## Material for this task:
--- START ---
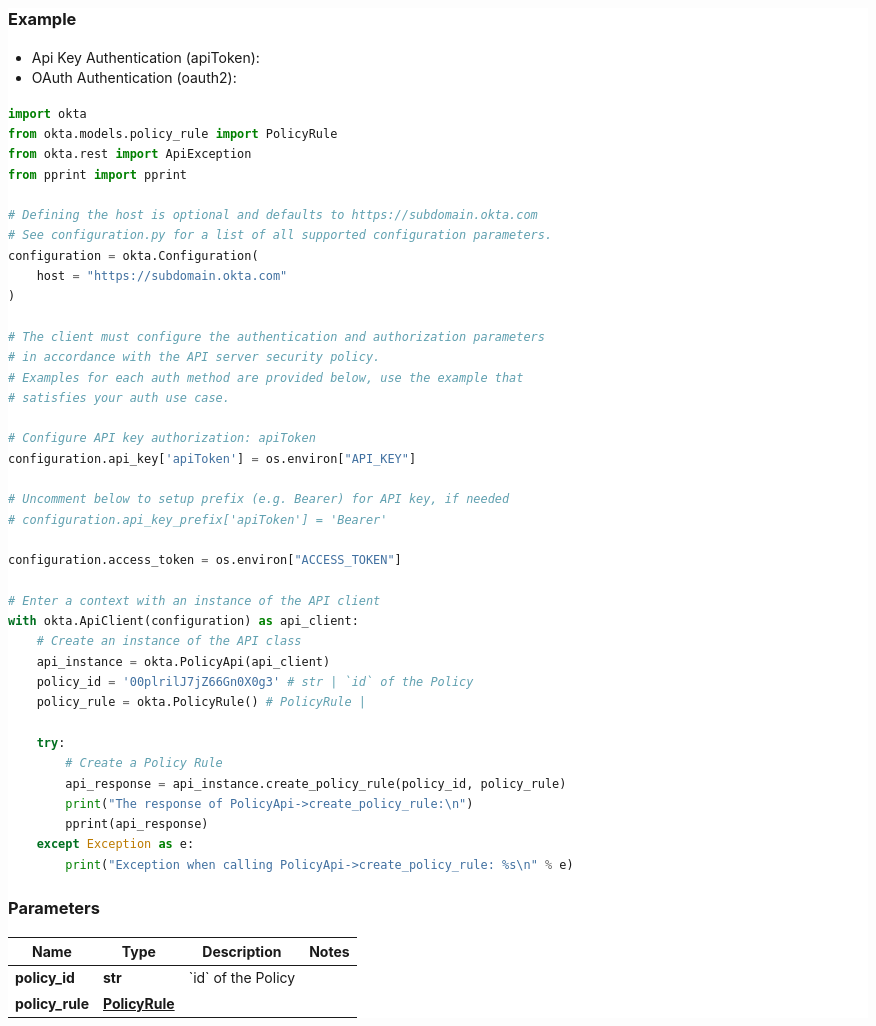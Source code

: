 ### Example

* Api Key Authentication (apiToken):
* OAuth Authentication (oauth2):

```python
import okta
from okta.models.policy_rule import PolicyRule
from okta.rest import ApiException
from pprint import pprint

# Defining the host is optional and defaults to https://subdomain.okta.com
# See configuration.py for a list of all supported configuration parameters.
configuration = okta.Configuration(
    host = "https://subdomain.okta.com"
)

# The client must configure the authentication and authorization parameters
# in accordance with the API server security policy.
# Examples for each auth method are provided below, use the example that
# satisfies your auth use case.

# Configure API key authorization: apiToken
configuration.api_key['apiToken'] = os.environ["API_KEY"]

# Uncomment below to setup prefix (e.g. Bearer) for API key, if needed
# configuration.api_key_prefix['apiToken'] = 'Bearer'

configuration.access_token = os.environ["ACCESS_TOKEN"]

# Enter a context with an instance of the API client
with okta.ApiClient(configuration) as api_client:
    # Create an instance of the API class
    api_instance = okta.PolicyApi(api_client)
    policy_id = '00plrilJ7jZ66Gn0X0g3' # str | `id` of the Policy
    policy_rule = okta.PolicyRule() # PolicyRule | 

    try:
        # Create a Policy Rule
        api_response = api_instance.create_policy_rule(policy_id, policy_rule)
        print("The response of PolicyApi->create_policy_rule:\n")
        pprint(api_response)
    except Exception as e:
        print("Exception when calling PolicyApi->create_policy_rule: %s\n" % e)
```



### Parameters


Name | Type | Description  | Notes
------------- | ------------- | ------------- | -------------
 **policy_id** | **str**| &#x60;id&#x60; of the Policy | 
 **policy_rule** | [**PolicyRule**](PolicyRule.md)|  | 
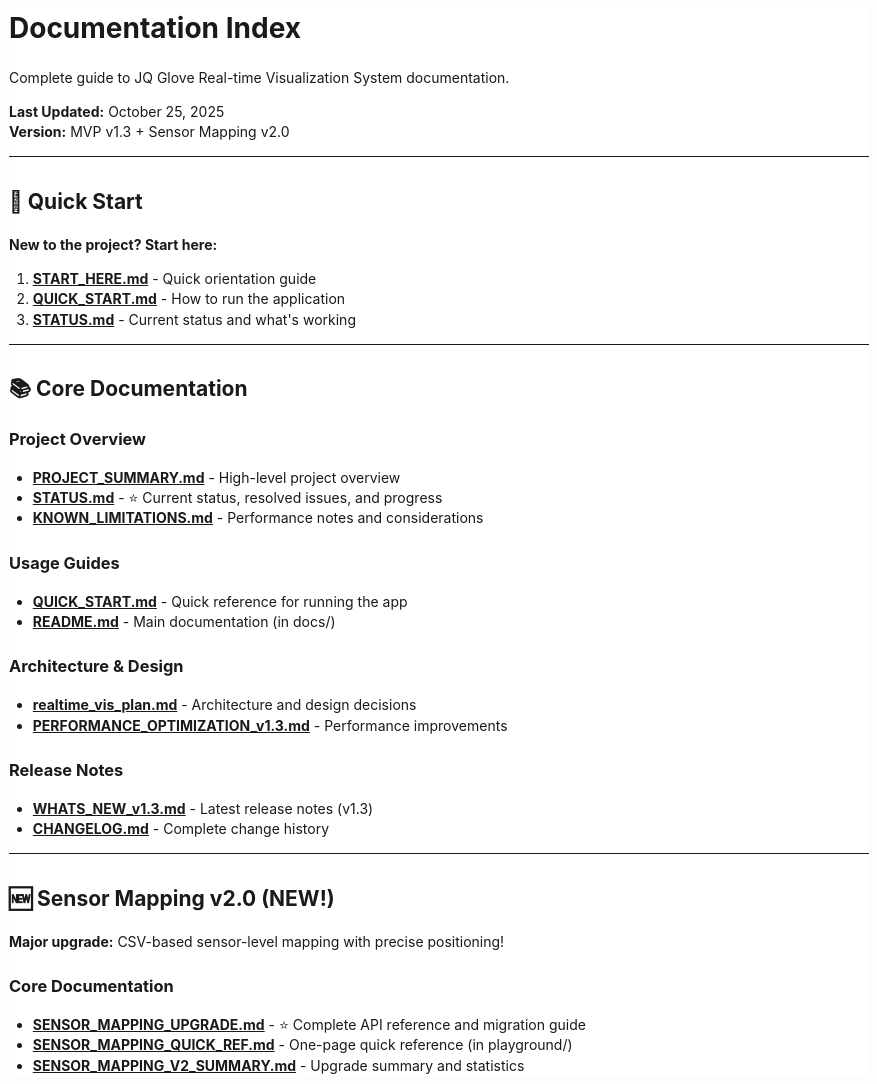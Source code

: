 # Documentation Index

Complete guide to JQ Glove Real-time Visualization System documentation.

**Last Updated:** October 25, 2025  
**Version:** MVP v1.3 + Sensor Mapping v2.0

---

## 🚀 **Quick Start**

**New to the project? Start here:**

1. **[START_HERE.md](START_HERE.md)** - Quick orientation guide
2. **[QUICK_START.md](QUICK_START.md)** - How to run the application
3. **[STATUS.md](STATUS.md)** - Current status and what's working

---

## 📚 **Core Documentation**

### Project Overview
- **[PROJECT_SUMMARY.md](PROJECT_SUMMARY.md)** - High-level project overview
- **[STATUS.md](STATUS.md)** - ⭐ Current status, resolved issues, and progress
- **[KNOWN_LIMITATIONS.md](KNOWN_LIMITATIONS.md)** - Performance notes and considerations

### Usage Guides
- **[QUICK_START.md](QUICK_START.md)** - Quick reference for running the app
- **[README.md](README.md)** - Main documentation (in docs/)

### Architecture & Design
- **[realtime_vis_plan.md](realtime_vis_plan.md)** - Architecture and design decisions
- **[PERFORMANCE_OPTIMIZATION_v1.3.md](PERFORMANCE_OPTIMIZATION_v1.3.md)** - Performance improvements

### Release Notes
- **[WHATS_NEW_v1.3.md](WHATS_NEW_v1.3.md)** - Latest release notes (v1.3)
- **[CHANGELOG.md](CHANGELOG.md)** - Complete change history

---

## 🆕 **Sensor Mapping v2.0** (NEW!)

**Major upgrade:** CSV-based sensor-level mapping with precise positioning!

### Core Documentation
- **[SENSOR_MAPPING_UPGRADE.md](SENSOR_MAPPING_UPGRADE.md)** - ⭐ Complete API reference and migration guide
- **[SENSOR_MAPPING_QUICK_REF.md](../SENSOR_MAPPING_QUICK_REF.md)** - One-page quick reference (in playground/)
- **[SENSOR_MAPPING_V2_SUMMARY.md](SENSOR_MAPPING_V2_SUMMARY.md)** - Upgrade summary and statistics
--- END ---
## What is expected:
Exclude every picture, then reproduce the remaining data character for character.

## Task output:
Source code

: ### Example

* Api Key Authentication (apiToken):
* OAuth Authentication (oauth2):

```python
import okta
from okta.models.policy_rule import PolicyRule
from okta.rest import ApiException
from pprint import pprint

# Defining the host is optional and defaults to https://subdomain.okta.com
# See configuration.py for a list of all supported configuration parameters.
configuration = okta.Configuration(
    host = "https://subdomain.okta.com"
)

# The client must configure the authentication and authorization parameters
# in accordance with the API server security policy.
# Examples for each auth method are provided below, use the example that
# satisfies your auth use case.

# Configure API key authorization: apiToken
configuration.api_key['apiToken'] = os.environ["API_KEY"]

# Uncomment below to setup prefix (e.g. Bearer) for API key, if needed
# configuration.api_key_prefix['apiToken'] = 'Bearer'

configuration.access_token = os.environ["ACCESS_TOKEN"]

# Enter a context with an instance of the API client
with okta.ApiClient(configuration) as api_client:
    # Create an instance of the API class
    api_instance = okta.PolicyApi(api_client)
    policy_id = '00plrilJ7jZ66Gn0X0g3' # str | `id` of the Policy
    policy_rule = okta.PolicyRule() # PolicyRule | 

    try:
        # Create a Policy Rule
        api_response = api_instance.create_policy_rule(policy_id, policy_rule)
        print("The response of PolicyApi->create_policy_rule:\n")
        pprint(api_response)
    except Exception as e:
        print("Exception when calling PolicyApi->create_policy_rule: %s\n" % e)
```



### Parameters


Name | Type | Description  | Notes
------------- | ------------- | ------------- | -------------
 **policy_id** | **str**| &#x60;id&#x60; of the Policy | 
 **policy_rule** | [**PolicyRule**](PolicyRule.md)|  | 
Source code

: # Documentation Index

Complete guide to JQ Glove Real-time Visualization System documentation.

**Last Updated:** October 25, 2025  
**Version:** MVP v1.3 + Sensor Mapping v2.0

---

## 🚀 **Quick Start**

**New to the project? Start here:**

1. **[START_HERE.md](START_HERE.md)** - Quick orientation guide
2. **[QUICK_START.md](QUICK_START.md)** - How to run the application
3. **[STATUS.md](STATUS.md)** - Current status and what's working

---

## 📚 **Core Documentation**

### Project Overview
- **[PROJECT_SUMMARY.md](PROJECT_SUMMARY.md)** - High-level project overview
- **[STATUS.md](STATUS.md)** - ⭐ Current status, resolved issues, and progress
- **[KNOWN_LIMITATIONS.md](KNOWN_LIMITATIONS.md)** - Performance notes and considerations

### Usage Guides
- **[QUICK_START.md](QUICK_START.md)** - Quick reference for running the app
- **[README.md](README.md)** - Main documentation (in docs/)

### Architecture & Design
- **[realtime_vis_plan.md](realtime_vis_plan.md)** - Architecture and design decisions
- **[PERFORMANCE_OPTIMIZATION_v1.3.md](PERFORMANCE_OPTIMIZATION_v1.3.md)** - Performance improvements

### Release Notes
- **[WHATS_NEW_v1.3.md](WHATS_NEW_v1.3.md)** - Latest release notes (v1.3)
- **[CHANGELOG.md](CHANGELOG.md)** - Complete change history

---

## 🆕 **Sensor Mapping v2.0** (NEW!)

**Major upgrade:** CSV-based sensor-level mapping with precise positioning!

### Core Documentation
- **[SENSOR_MAPPING_UPGRADE.md](SENSOR_MAPPING_UPGRADE.md)** - ⭐ Complete API reference and migration guide
- **[SENSOR_MAPPING_QUICK_REF.md](../SENSOR_MAPPING_QUICK_REF.md)** - One-page quick reference (in playground/)
- **[SENSOR_MAPPING_V2_SUMMARY.md](SENSOR_MAPPING_V2_SUMMARY.md)** - Upgrade summary and statistics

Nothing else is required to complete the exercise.